Hollie Birkinshaw, PhD, is a Research Fellow at University of Southampton. She specializes in research involving chronic musculoskeletal pain, and the integration of psychology in pain and health services. Birkinshaw receives funding from the UK’s National Institute for Health and Care Research (NIHR).

Tamar Pincus, PhD, is a Professor of Health Psychology at University of Southampton. Her research focuses on the psychological aspects of chronic pain. Pincus receives funding from NIHR, Medical Research Council and Versus Arthritis.  

This article originally appeared in The Conversation and is republished with permission.

Cheap Drugs May Prevent Migraine Just as Effectively as Expensive Ones

By Pat Anson, PNN Editor

Two drugs commonly used to treat depression and high cholesterol are just as effective at preventing migraine as CGRP inhibitors, according to a large new study.

They are also a heck of a lot cheaper.  

Researchers at the Norwegian Center for Headache Research analyzed the prescription drug history of over 100,000 migraine patients in Norway from 2010 to 2020. Their goal was to see if patients reduced their use of medications used to treat acute migraine pain – such as triptan – once they started taking drugs used to prevent migraine.

“When the withdrawal of acute migraine medicines changed little after starting preventive medicines, or people stopped quickly on the preventive medicines, the preventive medicine was interpreted as having little effect,” explained lead investigator Marte-Helen Bjørk, MD, a Professor in the Department of Clinical Medicine, University of Bergen.

“If the preventive medicine was used on long, uninterrupted periods, and we saw a decrease in the consumption of acute medicines, we interpreted the preventive medicine as having good effect.”

Beta blockers are often the first drugs used to prevent migraine attacks, but Bjørk and her colleagues found that three other medications were associated with lesser use of triptans: amitriptyline, simvastatin and CGRP inhibitors.
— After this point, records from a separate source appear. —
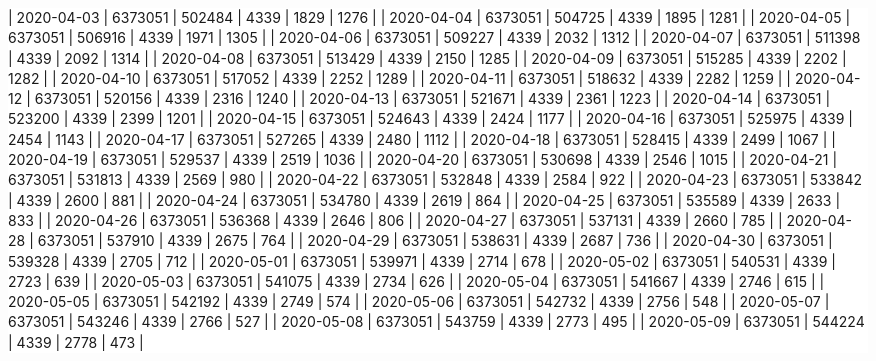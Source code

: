 | 2020-04-03 | 6373051 | 502484 | 4339 | 1829 | 1276 |
| 2020-04-04 | 6373051 | 504725 | 4339 | 1895 | 1281 |
| 2020-04-05 | 6373051 | 506916 | 4339 | 1971 | 1305 |
| 2020-04-06 | 6373051 | 509227 | 4339 | 2032 | 1312 |
| 2020-04-07 | 6373051 | 511398 | 4339 | 2092 | 1314 |
| 2020-04-08 | 6373051 | 513429 | 4339 | 2150 | 1285 |
| 2020-04-09 | 6373051 | 515285 | 4339 | 2202 | 1282 |
| 2020-04-10 | 6373051 | 517052 | 4339 | 2252 | 1289 |
| 2020-04-11 | 6373051 | 518632 | 4339 | 2282 | 1259 |
| 2020-04-12 | 6373051 | 520156 | 4339 | 2316 | 1240 |
| 2020-04-13 | 6373051 | 521671 | 4339 | 2361 | 1223 |
| 2020-04-14 | 6373051 | 523200 | 4339 | 2399 | 1201 |
| 2020-04-15 | 6373051 | 524643 | 4339 | 2424 | 1177 |
| 2020-04-16 | 6373051 | 525975 | 4339 | 2454 | 1143 |
| 2020-04-17 | 6373051 | 527265 | 4339 | 2480 | 1112 |
| 2020-04-18 | 6373051 | 528415 | 4339 | 2499 | 1067 |
| 2020-04-19 | 6373051 | 529537 | 4339 | 2519 | 1036 |
| 2020-04-20 | 6373051 | 530698 | 4339 | 2546 | 1015 |
| 2020-04-21 | 6373051 | 531813 | 4339 | 2569 | 980 |
| 2020-04-22 | 6373051 | 532848 | 4339 | 2584 | 922 |
| 2020-04-23 | 6373051 | 533842 | 4339 | 2600 | 881 |
| 2020-04-24 | 6373051 | 534780 | 4339 | 2619 | 864 |
| 2020-04-25 | 6373051 | 535589 | 4339 | 2633 | 833 |
| 2020-04-26 | 6373051 | 536368 | 4339 | 2646 | 806 |
| 2020-04-27 | 6373051 | 537131 | 4339 | 2660 | 785 |
| 2020-04-28 | 6373051 | 537910 | 4339 | 2675 | 764 |
| 2020-04-29 | 6373051 | 538631 | 4339 | 2687 | 736 |
| 2020-04-30 | 6373051 | 539328 | 4339 | 2705 | 712 |
| 2020-05-01 | 6373051 | 539971 | 4339 | 2714 | 678 |
| 2020-05-02 | 6373051 | 540531 | 4339 | 2723 | 639 |
| 2020-05-03 | 6373051 | 541075 | 4339 | 2734 | 626 |
| 2020-05-04 | 6373051 | 541667 | 4339 | 2746 | 615 |
| 2020-05-05 | 6373051 | 542192 | 4339 | 2749 | 574 |
| 2020-05-06 | 6373051 | 542732 | 4339 | 2756 | 548 |
| 2020-05-07 | 6373051 | 543246 | 4339 | 2766 | 527 |
| 2020-05-08 | 6373051 | 543759 | 4339 | 2773 | 495 |
| 2020-05-09 | 6373051 | 544224 | 4339 | 2778 | 473 |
Amitriptyline is a tricyclic antidepressant that is mostly taken for depression, while simvastatin is a statin used to treat high cholesterol. Both drugs are also used off-label for migraine prevention.
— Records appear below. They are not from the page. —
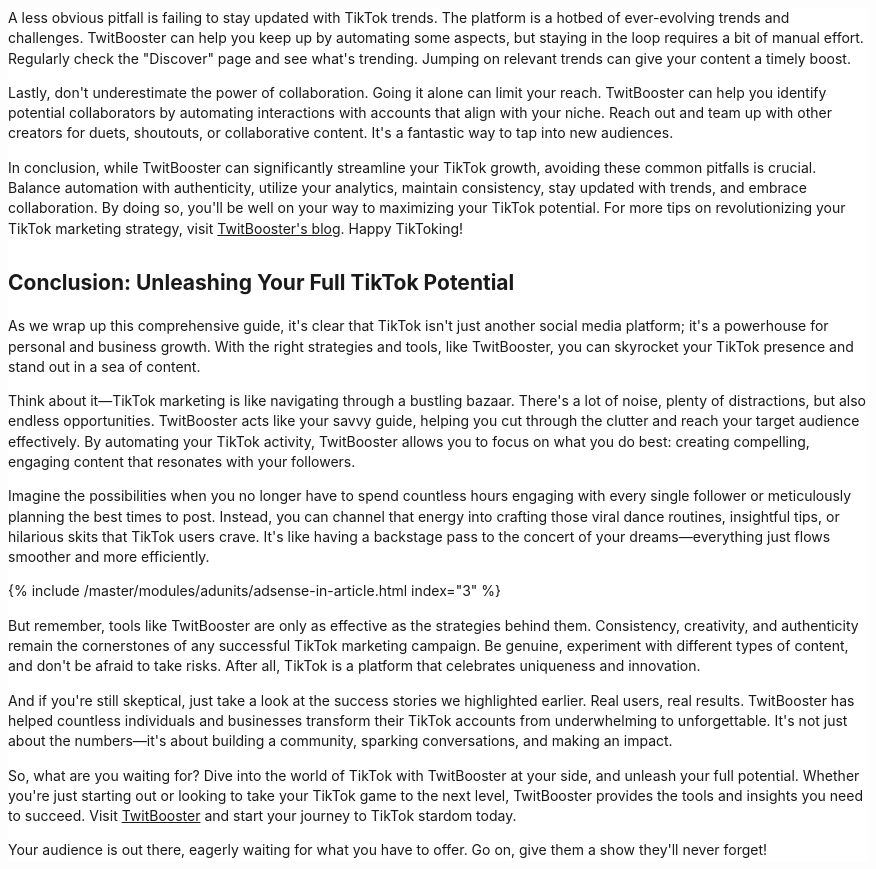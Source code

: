 A less obvious pitfall is failing to stay updated with TikTok trends. The platform is a hotbed of ever-evolving trends and challenges. TwitBooster can help you keep up by automating some aspects, but staying in the loop requires a bit of manual effort. Regularly check the "Discover" page and see what's trending. Jumping on relevant trends can give your content a timely boost.

Lastly, don't underestimate the power of collaboration. Going it alone can limit your reach. TwitBooster can help you identify potential collaborators by automating interactions with accounts that align with your niche. Reach out and team up with other creators for duets, shoutouts, or collaborative content. It's a fantastic way to tap into new audiences.

In conclusion, while TwitBooster can significantly streamline your TikTok growth, avoiding these common pitfalls is crucial. Balance automation with authenticity, utilize your analytics, maintain consistency, stay updated with trends, and embrace collaboration. By doing so, you'll be well on your way to maximizing your TikTok potential. For more tips on revolutionizing your TikTok marketing strategy, visit [TwitBooster's blog](https://twitbooster.com/blog/how-twitbooster-can-revolutionize-your-tiktok-marketing-strategy). Happy TikToking!

## Conclusion: Unleashing Your Full TikTok Potential

As we wrap up this comprehensive guide, it's clear that TikTok isn't just another social media platform; it's a powerhouse for personal and business growth. With the right strategies and tools, like TwitBooster, you can skyrocket your TikTok presence and stand out in a sea of content.

Think about it—TikTok marketing is like navigating through a bustling bazaar. There's a lot of noise, plenty of distractions, but also endless opportunities. TwitBooster acts like your savvy guide, helping you cut through the clutter and reach your target audience effectively. By automating your TikTok activity, TwitBooster allows you to focus on what you do best: creating compelling, engaging content that resonates with your followers.

Imagine the possibilities when you no longer have to spend countless hours engaging with every single follower or meticulously planning the best times to post. Instead, you can channel that energy into crafting those viral dance routines, insightful tips, or hilarious skits that TikTok users crave. It's like having a backstage pass to the concert of your dreams—everything just flows smoother and more efficiently.

{% include /master/modules/adunits/adsense-in-article.html index="3" %}

But remember, tools like TwitBooster are only as effective as the strategies behind them. Consistency, creativity, and authenticity remain the cornerstones of any successful TikTok marketing campaign. Be genuine, experiment with different types of content, and don't be afraid to take risks. After all, TikTok is a platform that celebrates uniqueness and innovation.

And if you're still skeptical, just take a look at the success stories we highlighted earlier. Real users, real results. TwitBooster has helped countless individuals and businesses transform their TikTok accounts from underwhelming to unforgettable. It's not just about the numbers—it's about building a community, sparking conversations, and making an impact.

So, what are you waiting for? Dive into the world of TikTok with TwitBooster at your side, and unleash your full potential. Whether you're just starting out or looking to take your TikTok game to the next level, TwitBooster provides the tools and insights you need to succeed. Visit [TwitBooster](https://twitbooster.com) and start your journey to TikTok stardom today. 

Your audience is out there, eagerly waiting for what you have to offer. Go on, give them a show they'll never forget!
CGRP inhibitors are a relatively new class of medication that block calcitonin gene-related peptides, a protein that binds to nerve receptors in the brain and triggers migraine pain. Since 2018, the FDA has approved over half a dozen CGRP medications, which are considered the biggest innovation in migraine treatment in decades.

However, CGRP drugs are not cheap. Eight doses of Nurtec, a tablet taken daily to prevent and treat migraine, can cost over $1,000, while the listed price for Emgality is $679 for a self-injectable syringe used once a month for migraine prevention. Prices will vary for patients, depending on insurance and whether they qualify for a patient assistance program.
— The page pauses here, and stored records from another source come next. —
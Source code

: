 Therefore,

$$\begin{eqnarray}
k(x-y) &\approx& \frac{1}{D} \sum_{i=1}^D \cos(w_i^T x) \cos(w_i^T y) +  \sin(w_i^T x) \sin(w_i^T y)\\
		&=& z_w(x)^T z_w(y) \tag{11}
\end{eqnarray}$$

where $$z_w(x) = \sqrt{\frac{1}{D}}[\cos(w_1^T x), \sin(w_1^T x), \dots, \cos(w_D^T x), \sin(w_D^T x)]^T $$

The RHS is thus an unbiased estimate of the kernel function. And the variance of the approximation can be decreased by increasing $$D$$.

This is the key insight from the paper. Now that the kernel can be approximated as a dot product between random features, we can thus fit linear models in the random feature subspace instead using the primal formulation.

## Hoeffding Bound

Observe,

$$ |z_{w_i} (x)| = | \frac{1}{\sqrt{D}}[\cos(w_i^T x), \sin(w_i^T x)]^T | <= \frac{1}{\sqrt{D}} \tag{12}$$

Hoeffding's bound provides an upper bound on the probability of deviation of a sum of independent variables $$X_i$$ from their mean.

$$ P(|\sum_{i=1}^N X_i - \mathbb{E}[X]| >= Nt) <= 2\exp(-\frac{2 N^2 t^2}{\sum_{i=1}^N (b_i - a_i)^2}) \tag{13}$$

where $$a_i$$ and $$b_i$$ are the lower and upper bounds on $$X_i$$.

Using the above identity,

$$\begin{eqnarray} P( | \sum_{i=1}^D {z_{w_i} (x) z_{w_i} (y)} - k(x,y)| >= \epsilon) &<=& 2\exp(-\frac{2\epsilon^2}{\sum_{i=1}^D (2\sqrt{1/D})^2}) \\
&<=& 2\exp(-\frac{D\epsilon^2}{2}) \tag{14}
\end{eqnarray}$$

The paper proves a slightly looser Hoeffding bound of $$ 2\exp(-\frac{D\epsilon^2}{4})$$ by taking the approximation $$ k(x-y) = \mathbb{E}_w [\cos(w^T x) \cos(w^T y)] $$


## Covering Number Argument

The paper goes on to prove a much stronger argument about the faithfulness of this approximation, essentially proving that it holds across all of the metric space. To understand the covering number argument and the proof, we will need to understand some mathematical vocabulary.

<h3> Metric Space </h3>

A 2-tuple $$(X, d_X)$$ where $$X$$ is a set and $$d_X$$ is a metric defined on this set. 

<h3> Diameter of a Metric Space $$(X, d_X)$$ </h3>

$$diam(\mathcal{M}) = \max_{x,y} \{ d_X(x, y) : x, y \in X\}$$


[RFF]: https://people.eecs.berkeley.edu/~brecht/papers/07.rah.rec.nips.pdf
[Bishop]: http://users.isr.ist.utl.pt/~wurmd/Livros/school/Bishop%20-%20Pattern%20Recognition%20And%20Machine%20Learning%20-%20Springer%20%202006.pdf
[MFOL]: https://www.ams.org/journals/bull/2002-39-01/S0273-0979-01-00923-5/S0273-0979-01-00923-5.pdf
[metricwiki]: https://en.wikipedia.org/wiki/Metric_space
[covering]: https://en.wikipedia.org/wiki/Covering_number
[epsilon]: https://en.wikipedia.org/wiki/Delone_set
By comparison, amitriptyline and simvastatin are screaming bargains. A bottle of 30 simvastatin tablets will cost about $14, while amitriptyline costs about $13 for a supply of 28 tablets.

When it comes to reducing triptan use, amitriptyline, simvastatin and the CGRP inhibitors performed about the same. During the first 90 days of treatment, nearly 57% of patients taking simvastatin reduced their triptan use, compared to 53% of patients taking amitriptyline and 55% of those taking CGRP medicines.

The study findings, recently published in the European Journal of Neurology, show that patients taking beta blockers, topiramate or clonidine were more likely to keep taking triptans.

“Our analysis shows that some established and cheaper medicines can have a similar treatment effect as the more expensive ones. This may be of great significance both for the patient group and Norwegian health care” says Bjørk, who has already started work on a clinical trial to see if other cholesterol-lowering drugs can prevent migraine.

Migraine affects about 1 billion people worldwide and 39 million in the United States, according to the American Migraine Foundation. In addition to headache pain, migraine can cause nausea, blurriness or visual disturbances, and sensitivity to light and sound. Women are three times more likely to suffer from migraines than men.